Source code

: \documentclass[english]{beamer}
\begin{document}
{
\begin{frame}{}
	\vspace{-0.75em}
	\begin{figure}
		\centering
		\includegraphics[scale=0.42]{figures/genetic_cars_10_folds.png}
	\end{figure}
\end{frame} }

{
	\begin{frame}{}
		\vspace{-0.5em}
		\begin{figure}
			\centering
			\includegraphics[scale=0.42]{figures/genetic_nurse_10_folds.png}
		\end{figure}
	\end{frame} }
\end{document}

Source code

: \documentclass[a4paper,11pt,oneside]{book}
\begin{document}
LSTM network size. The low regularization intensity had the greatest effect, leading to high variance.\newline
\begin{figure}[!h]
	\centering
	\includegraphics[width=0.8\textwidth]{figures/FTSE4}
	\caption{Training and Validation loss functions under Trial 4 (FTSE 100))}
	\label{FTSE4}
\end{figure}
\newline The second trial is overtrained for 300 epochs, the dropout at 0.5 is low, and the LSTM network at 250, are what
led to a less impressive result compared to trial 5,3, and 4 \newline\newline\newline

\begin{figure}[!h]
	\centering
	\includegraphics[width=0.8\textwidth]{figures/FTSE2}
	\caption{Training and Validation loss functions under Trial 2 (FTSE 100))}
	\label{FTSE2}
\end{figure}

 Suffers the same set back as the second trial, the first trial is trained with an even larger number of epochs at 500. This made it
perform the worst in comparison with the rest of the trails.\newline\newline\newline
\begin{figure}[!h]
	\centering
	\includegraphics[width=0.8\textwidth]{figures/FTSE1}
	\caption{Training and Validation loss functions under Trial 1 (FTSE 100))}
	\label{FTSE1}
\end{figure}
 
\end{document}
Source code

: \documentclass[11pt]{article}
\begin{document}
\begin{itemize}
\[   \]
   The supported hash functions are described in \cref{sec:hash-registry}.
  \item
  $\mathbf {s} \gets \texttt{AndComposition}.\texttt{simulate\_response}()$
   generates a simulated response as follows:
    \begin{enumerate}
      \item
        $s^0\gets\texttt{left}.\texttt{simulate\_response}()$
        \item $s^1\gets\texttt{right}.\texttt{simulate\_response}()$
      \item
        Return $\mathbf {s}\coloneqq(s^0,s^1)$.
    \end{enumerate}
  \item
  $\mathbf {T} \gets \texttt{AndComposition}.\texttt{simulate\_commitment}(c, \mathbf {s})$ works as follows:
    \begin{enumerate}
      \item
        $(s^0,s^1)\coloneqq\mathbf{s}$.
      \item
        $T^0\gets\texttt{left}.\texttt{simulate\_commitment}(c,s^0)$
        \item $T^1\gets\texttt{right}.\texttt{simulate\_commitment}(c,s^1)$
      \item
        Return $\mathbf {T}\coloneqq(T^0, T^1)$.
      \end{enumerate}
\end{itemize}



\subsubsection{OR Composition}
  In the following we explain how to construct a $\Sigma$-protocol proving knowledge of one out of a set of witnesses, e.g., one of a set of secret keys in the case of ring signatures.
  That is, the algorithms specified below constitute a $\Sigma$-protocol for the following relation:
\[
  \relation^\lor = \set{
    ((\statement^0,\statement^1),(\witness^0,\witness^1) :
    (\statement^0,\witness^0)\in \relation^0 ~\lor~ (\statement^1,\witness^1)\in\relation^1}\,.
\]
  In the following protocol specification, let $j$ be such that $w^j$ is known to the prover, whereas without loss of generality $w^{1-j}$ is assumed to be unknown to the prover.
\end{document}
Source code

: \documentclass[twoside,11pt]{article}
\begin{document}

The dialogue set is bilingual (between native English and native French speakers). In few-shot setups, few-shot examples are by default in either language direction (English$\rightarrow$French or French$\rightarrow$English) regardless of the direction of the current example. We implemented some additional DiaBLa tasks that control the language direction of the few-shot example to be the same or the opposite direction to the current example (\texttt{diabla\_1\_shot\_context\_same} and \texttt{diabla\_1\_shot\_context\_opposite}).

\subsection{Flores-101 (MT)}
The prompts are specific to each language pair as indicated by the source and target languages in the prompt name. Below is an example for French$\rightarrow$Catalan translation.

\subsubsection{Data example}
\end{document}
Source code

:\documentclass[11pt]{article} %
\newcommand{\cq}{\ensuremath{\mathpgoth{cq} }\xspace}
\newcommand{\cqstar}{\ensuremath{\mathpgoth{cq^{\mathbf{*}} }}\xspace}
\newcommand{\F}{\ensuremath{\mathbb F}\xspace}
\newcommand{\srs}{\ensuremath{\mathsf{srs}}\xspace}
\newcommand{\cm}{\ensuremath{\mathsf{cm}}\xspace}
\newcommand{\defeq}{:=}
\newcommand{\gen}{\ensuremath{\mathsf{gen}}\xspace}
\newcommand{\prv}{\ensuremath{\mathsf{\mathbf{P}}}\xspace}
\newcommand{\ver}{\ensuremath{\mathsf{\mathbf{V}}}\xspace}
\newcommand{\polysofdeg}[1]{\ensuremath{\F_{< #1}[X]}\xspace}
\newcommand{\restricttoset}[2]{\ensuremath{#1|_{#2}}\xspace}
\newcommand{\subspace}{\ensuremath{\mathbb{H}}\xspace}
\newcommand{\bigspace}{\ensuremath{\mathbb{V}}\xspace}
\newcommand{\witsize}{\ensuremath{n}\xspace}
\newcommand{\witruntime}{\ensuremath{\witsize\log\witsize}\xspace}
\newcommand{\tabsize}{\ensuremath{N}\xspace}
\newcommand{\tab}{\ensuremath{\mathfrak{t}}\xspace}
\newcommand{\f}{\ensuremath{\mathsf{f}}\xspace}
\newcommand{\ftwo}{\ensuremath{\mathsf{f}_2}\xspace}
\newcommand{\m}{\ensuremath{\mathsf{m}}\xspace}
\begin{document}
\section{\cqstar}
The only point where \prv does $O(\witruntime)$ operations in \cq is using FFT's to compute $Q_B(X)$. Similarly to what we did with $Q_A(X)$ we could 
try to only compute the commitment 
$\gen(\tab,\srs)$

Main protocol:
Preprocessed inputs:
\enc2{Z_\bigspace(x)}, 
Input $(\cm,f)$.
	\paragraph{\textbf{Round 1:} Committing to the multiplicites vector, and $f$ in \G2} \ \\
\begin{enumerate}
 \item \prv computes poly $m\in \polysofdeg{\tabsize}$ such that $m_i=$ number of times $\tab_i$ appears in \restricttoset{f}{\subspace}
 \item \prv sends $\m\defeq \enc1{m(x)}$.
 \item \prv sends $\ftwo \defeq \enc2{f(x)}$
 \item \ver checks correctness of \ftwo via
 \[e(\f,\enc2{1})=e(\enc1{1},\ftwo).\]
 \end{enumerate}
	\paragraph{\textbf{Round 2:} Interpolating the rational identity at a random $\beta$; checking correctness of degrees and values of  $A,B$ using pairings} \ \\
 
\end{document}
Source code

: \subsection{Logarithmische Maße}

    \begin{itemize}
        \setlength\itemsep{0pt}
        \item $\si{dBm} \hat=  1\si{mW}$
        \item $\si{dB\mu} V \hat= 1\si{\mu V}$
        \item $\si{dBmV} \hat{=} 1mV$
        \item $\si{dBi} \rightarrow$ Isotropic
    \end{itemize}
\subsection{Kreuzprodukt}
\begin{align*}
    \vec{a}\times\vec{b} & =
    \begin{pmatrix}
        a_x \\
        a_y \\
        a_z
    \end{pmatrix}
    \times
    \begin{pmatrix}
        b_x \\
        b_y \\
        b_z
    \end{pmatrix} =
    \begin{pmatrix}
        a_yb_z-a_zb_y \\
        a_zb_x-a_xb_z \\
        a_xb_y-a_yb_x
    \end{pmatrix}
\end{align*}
########################################
▶ TO DO:
Print every entry exactly.

▶ RESPONSE:
Source code

: \documentclass[english]{beamer}
\begin{document}
{
\begin{frame}{}
	\vspace{-0.75em}
	\begin{figure}
		\centering
		\includegraphics[scale=0.42]{figures/genetic_cars_10_folds.png}
	\end{figure}
\end{frame} }

{
	\begin{frame}{}
		\vspace{-0.5em}
		\begin{figure}
			\centering
			\includegraphics[scale=0.42]{figures/genetic_nurse_10_folds.png}
		\end{figure}
	\end{frame} }
\end{document}

Source code

: \documentclass[a4paper,11pt,oneside]{book}
\begin{document}
LSTM network size. The low regularization intensity had the greatest effect, leading to high variance.\newline
\begin{figure}[!h]
	\centering
	\includegraphics[width=0.8\textwidth]{figures/FTSE4}
	\caption{Training and Validation loss functions under Trial 4 (FTSE 100))}
	\label{FTSE4}
\end{figure}
\newline The second trial is overtrained for 300 epochs, the dropout at 0.5 is low, and the LSTM network at 250, are what
led to a less impressive result compared to trial 5,3, and 4 \newline\newline\newline

\begin{figure}[!h]
	\centering
	\includegraphics[width=0.8\textwidth]{figures/FTSE2}
	\caption{Training and Validation loss functions under Trial 2 (FTSE 100))}
	\label{FTSE2}
\end{figure}

 Suffers the same set back as the second trial, the first trial is trained with an even larger number of epochs at 500. This made it
perform the worst in comparison with the rest of the trails.\newline\newline\newline
\begin{figure}[!h]
	\centering
	\includegraphics[width=0.8\textwidth]{figures/FTSE1}
	\caption{Training and Validation loss functions under Trial 1 (FTSE 100))}
	\label{FTSE1}
\end{figure}
 
\end{document}
Source code

: \documentclass[11pt]{article}
\begin{document}
\begin{itemize}
\[   \]
   The supported hash functions are described in \cref{sec:hash-registry}.
  \item
  $\mathbf {s} \gets \texttt{AndComposition}.\texttt{simulate\_response}()$
   generates a simulated response as follows:
    \begin{enumerate}
      \item
        $s^0\gets\texttt{left}.\texttt{simulate\_response}()$
        \item $s^1\gets\texttt{right}.\texttt{simulate\_response}()$
      \item
        Return $\mathbf {s}\coloneqq(s^0,s^1)$.
    \end{enumerate}
  \item
  $\mathbf {T} \gets \texttt{AndComposition}.\texttt{simulate\_commitment}(c, \mathbf {s})$ works as follows:
    \begin{enumerate}
      \item
        $(s^0,s^1)\coloneqq\mathbf{s}$.
      \item
        $T^0\gets\texttt{left}.\texttt{simulate\_commitment}(c,s^0)$
        \item $T^1\gets\texttt{right}.\texttt{simulate\_commitment}(c,s^1)$
      \item
        Return $\mathbf {T}\coloneqq(T^0, T^1)$.
      \end{enumerate}
\end{itemize}



\subsubsection{OR Composition}
  In the following we explain how to construct a $\Sigma$-protocol proving knowledge of one out of a set of witnesses, e.g., one of a set of secret keys in the case of ring signatures.
  That is, the algorithms specified below constitute a $\Sigma$-protocol for the following relation:
\[
  \relation^\lor = \set{
    ((\statement^0,\statement^1),(\witness^0,\witness^1) :
    (\statement^0,\witness^0)\in \relation^0 ~\lor~ (\statement^1,\witness^1)\in\relation^1}\,.
\]
  In the following protocol specification, let $j$ be such that $w^j$ is known to the prover, whereas without loss of generality $w^{1-j}$ is assumed to be unknown to the prover.
\end{document}
Source code

: \documentclass[twoside,11pt]{article}
\begin{document}

The dialogue set is bilingual (between native English and native French speakers). In few-shot setups, few-shot examples are by default in either language direction (English$\rightarrow$French or French$\rightarrow$English) regardless of the direction of the current example. We implemented some additional DiaBLa tasks that control the language direction of the few-shot example to be the same or the opposite direction to the current example (\texttt{diabla\_1\_shot\_context\_same} and \texttt{diabla\_1\_shot\_context\_opposite}).

\subsection{Flores-101 (MT)}
The prompts are specific to each language pair as indicated by the source and target languages in the prompt name. Below is an example for French$\rightarrow$Catalan translation.

\subsubsection{Data example}
\end{document}
Source code

:\documentclass[11pt]{article} %
\newcommand{\cq}{\ensuremath{\mathpgoth{cq} }\xspace}
\newcommand{\cqstar}{\ensuremath{\mathpgoth{cq^{\mathbf{*}} }}\xspace}
\newcommand{\F}{\ensuremath{\mathbb F}\xspace}
\newcommand{\srs}{\ensuremath{\mathsf{srs}}\xspace}
\newcommand{\cm}{\ensuremath{\mathsf{cm}}\xspace}
\newcommand{\defeq}{:=}
\newcommand{\gen}{\ensuremath{\mathsf{gen}}\xspace}
\newcommand{\prv}{\ensuremath{\mathsf{\mathbf{P}}}\xspace}
\newcommand{\ver}{\ensuremath{\mathsf{\mathbf{V}}}\xspace}
\newcommand{\polysofdeg}[1]{\ensuremath{\F_{< #1}[X]}\xspace}
\newcommand{\restricttoset}[2]{\ensuremath{#1|_{#2}}\xspace}
\newcommand{\subspace}{\ensuremath{\mathbb{H}}\xspace}
\newcommand{\bigspace}{\ensuremath{\mathbb{V}}\xspace}
\newcommand{\witsize}{\ensuremath{n}\xspace}
\newcommand{\witruntime}{\ensuremath{\witsize\log\witsize}\xspace}
\newcommand{\tabsize}{\ensuremath{N}\xspace}
\newcommand{\tab}{\ensuremath{\mathfrak{t}}\xspace}
\newcommand{\f}{\ensuremath{\mathsf{f}}\xspace}
\newcommand{\ftwo}{\ensuremath{\mathsf{f}_2}\xspace}
\newcommand{\m}{\ensuremath{\mathsf{m}}\xspace}
\begin{document}
\section{\cqstar}
The only point where \prv does $O(\witruntime)$ operations in \cq is using FFT's to compute $Q_B(X)$. Similarly to what we did with $Q_A(X)$ we could 
try to only compute the commitment 
$\gen(\tab,\srs)$

Main protocol:
Preprocessed inputs:
\enc2{Z_\bigspace(x)}, 
Input $(\cm,f)$.
	\paragraph{\textbf{Round 1:} Committing to the multiplicites vector, and $f$ in \G2} \ \\
\begin{enumerate}
 \item \prv computes poly $m\in \polysofdeg{\tabsize}$ such that $m_i=$ number of times $\tab_i$ appears in \restricttoset{f}{\subspace}
 \item \prv sends $\m\defeq \enc1{m(x)}$.
 \item \prv sends $\ftwo \defeq \enc2{f(x)}$
 \item \ver checks correctness of \ftwo via
 \[e(\f,\enc2{1})=e(\enc1{1},\ftwo).\]
 \end{enumerate}
	\paragraph{\textbf{Round 2:} Interpolating the rational identity at a random $\beta$; checking correctness of degrees and values of  $A,B$ using pairings} \ \\
 
\end{document}
Source code

: \subsection{Logarithmische Maße}

    \begin{itemize}
        \setlength\itemsep{0pt}
        \item $\si{dBm} \hat=  1\si{mW}$
        \item $\si{dB\mu} V \hat= 1\si{\mu V}$
        \item $\si{dBmV} \hat{=} 1mV$
        \item $\si{dBi} \rightarrow$ Isotropic
    \end{itemize}
\subsection{Kreuzprodukt}
\begin{align*}
    \vec{a}\times\vec{b} & =
    \begin{pmatrix}
        a_x \\
        a_y \\
        a_z
    \end{pmatrix}
    \times
    \begin{pmatrix}
        b_x \\
        b_y \\
        b_z
    \end{pmatrix} =
    \begin{pmatrix}
        a_yb_z-a_zb_y \\
        a_zb_x-a_xb_z \\
        a_xb_y-a_yb_x
    \end{pmatrix}
\end{align*}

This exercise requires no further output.